Um dos destaques do evento foi a participação da ministra da Gestão e da Inovação em Serviços Públicos, Esther Dweck, responsável pela palestra magna de abertura. Em sua fala, a ministra destacou o caráter estratégico da inteligência artificial para o Estado, ressaltando a necessidade de equilíbrio entre inovação, regulação e ética. Também abordou a importância da inclusão digital e da soberania tecnológica, além de apresentar o Plano Brasileiro de Inteligência Artificial (PBIA), que prevê investimentos de R$ 23 bilhões até 2028.

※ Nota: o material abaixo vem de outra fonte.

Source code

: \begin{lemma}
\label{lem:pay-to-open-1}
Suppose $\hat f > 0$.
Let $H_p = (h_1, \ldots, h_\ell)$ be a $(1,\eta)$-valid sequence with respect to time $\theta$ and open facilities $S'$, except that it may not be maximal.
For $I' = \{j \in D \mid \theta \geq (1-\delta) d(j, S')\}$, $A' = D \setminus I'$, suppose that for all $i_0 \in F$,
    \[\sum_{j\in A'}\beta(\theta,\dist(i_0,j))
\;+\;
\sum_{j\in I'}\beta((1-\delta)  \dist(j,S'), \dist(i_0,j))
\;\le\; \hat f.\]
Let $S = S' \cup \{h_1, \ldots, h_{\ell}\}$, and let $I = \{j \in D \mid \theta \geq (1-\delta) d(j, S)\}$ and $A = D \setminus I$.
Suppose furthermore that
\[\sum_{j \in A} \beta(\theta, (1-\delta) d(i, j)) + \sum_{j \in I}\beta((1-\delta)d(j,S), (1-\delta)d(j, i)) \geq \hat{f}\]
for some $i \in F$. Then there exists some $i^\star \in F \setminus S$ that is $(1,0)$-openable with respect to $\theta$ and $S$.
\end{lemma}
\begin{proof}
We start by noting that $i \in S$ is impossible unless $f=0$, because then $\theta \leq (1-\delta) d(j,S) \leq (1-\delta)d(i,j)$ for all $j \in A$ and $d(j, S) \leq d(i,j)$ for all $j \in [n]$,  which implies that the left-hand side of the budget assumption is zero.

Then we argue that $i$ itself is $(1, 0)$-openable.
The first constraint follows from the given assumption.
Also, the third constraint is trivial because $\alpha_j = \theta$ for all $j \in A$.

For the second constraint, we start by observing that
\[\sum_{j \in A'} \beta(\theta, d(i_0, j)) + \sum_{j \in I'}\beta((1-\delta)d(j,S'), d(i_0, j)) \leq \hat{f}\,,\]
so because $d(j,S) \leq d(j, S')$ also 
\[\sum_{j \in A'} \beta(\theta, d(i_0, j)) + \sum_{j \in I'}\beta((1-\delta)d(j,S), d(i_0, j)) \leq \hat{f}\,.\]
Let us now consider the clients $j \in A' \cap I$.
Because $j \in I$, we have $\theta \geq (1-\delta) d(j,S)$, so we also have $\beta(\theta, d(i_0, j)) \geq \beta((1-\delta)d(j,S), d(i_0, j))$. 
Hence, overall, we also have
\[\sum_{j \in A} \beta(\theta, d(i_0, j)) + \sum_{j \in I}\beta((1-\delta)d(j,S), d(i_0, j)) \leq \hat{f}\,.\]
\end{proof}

Participaram ainda autoridades como o ministro do Tribunal de Contas da União, Aroldo Cedraz, e o presidente do TCE-MG, Durval Ângelo Andrade, além de representantes de empresas como Google, Microsoft e iFood.
Promovido pela Associação dos Membros dos Tribunais de Contas do Brasil (Atricon), pelo Instituto Rui Barbosa (IRB) e pelo Tribunal de Contas do Estado de Minas Gerais (TCE-MG), o evento reuniu mais de 2 mil participantes, entre membros dos Tribunais de Contas, gestores públicos, especialistas e representantes do setor privado.

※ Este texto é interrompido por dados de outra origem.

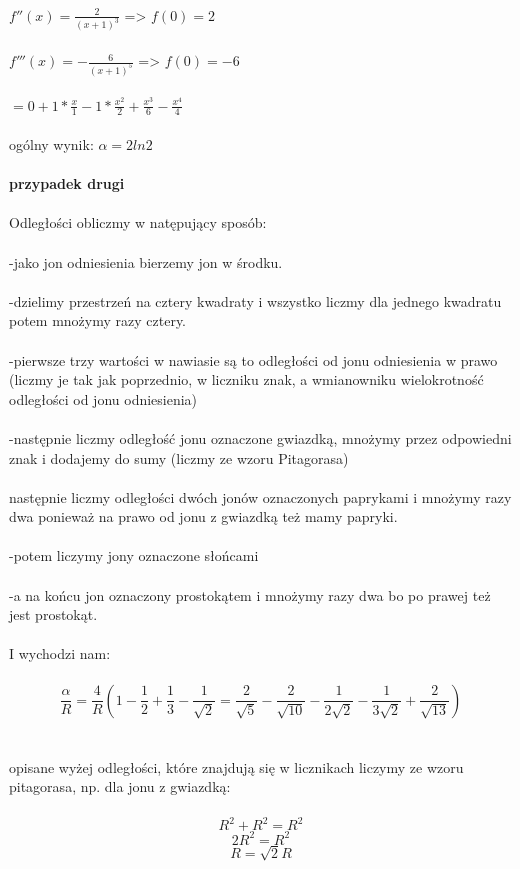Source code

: \\
$f''(x)=\frac{2}{(x+1)^3}$   =>   $f(0)=2$
\\
\\
$f'''(x)=-\frac{6}{(x+1)^5}$   =>   $f(0)=-6$
\\
\\
$=0+1*\frac{x}{1}-1*\frac{x^2}{2}+\frac{x^3}{6}-\frac{x^4}{4}$
\\
\\
ogólny wynik:
$\alpha=2ln2$
\\
\\
\textbf{przypadek drugi}
\\
\\
Odległości obliczmy w natępujący sposób:
\\
\\
-jako jon odniesienia bierzemy jon w środku.
\\
\\
-dzielimy przestrzeń na cztery kwadraty i wszystko liczmy dla jednego kwadratu potem mnożymy razy cztery.
\\
\\
-pierwsze trzy wartości w nawiasie są to odległości od jonu odniesienia w prawo (liczmy je tak jak poprzednio, w liczniku znak, a wmianowniku wielokrotność odległości od jonu odniesienia)
\\
\\
-następnie liczmy odległość jonu oznaczone gwiazdką, mnożymy przez odpowiedni znak i dodajemy do sumy (liczmy ze wzoru Pitagorasa)
\\
\\
następnie liczmy odległości dwóch jonów oznaczonych paprykami i mnożymy razy dwa ponieważ na prawo od jonu z gwiazdką też mamy papryki.
\\
\\
-potem liczymy jony oznaczone słońcami 
\\
\\
-a na końcu jon oznaczony prostokątem i mnożymy razy dwa bo po prawej też jest prostokąt.
\\
\\
I wychodzi nam:
\\
\\
\begin{equation}
\frac{\alpha}{R} =\frac{4}{R}(1-\frac{1}{2}+\frac{1}{3}-\frac{1}{\sqrt{2}}=\frac{2}{\sqrt{5}}-\frac{2}{\sqrt{10}}-\frac{1}{2\sqrt{2}}-\frac{1}{3\sqrt{2}}+\frac{2}{\sqrt{13}})
\end{equation}
\\
\\
opisane wyżej odległości, które znajdują się w licznikach liczymy ze wzoru pitagorasa, np. dla jonu z gwiazdką:
\\
\\
\begin{equation}
R^2+R^2=R^2
\end{equation}
\begin{equation}
2R^2=R^2
\end{equation}
\begin{equation}
R=\sqrt{2}R
\end{equation}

Durante os dois dias de programação, especialistas e representantes dos Tribunais de Contas discutiram temas como inovação, governança de dados, uso de algoritmos em auditorias e os desafios éticos relacionados à adoção de tecnologias no setor público. O encontro também apresentou experiências práticas e soluções já utilizadas por órgãos públicos, evidenciando o avanço do uso da inteligência artificial no controle externo.
Como principais conclusões, o evento reforçou que a inteligência artificial já é uma realidade nos Tribunais de Contas e tem potencial para ampliar a eficiência, a transparência e a capacidade de fiscalização. Ao mesmo tempo, destacou-se a necessidade de investimentos em capacitação, regulação adequada e governança ética, de forma a garantir que o uso dessas tecnologias gere benefícios concretos para a sociedade.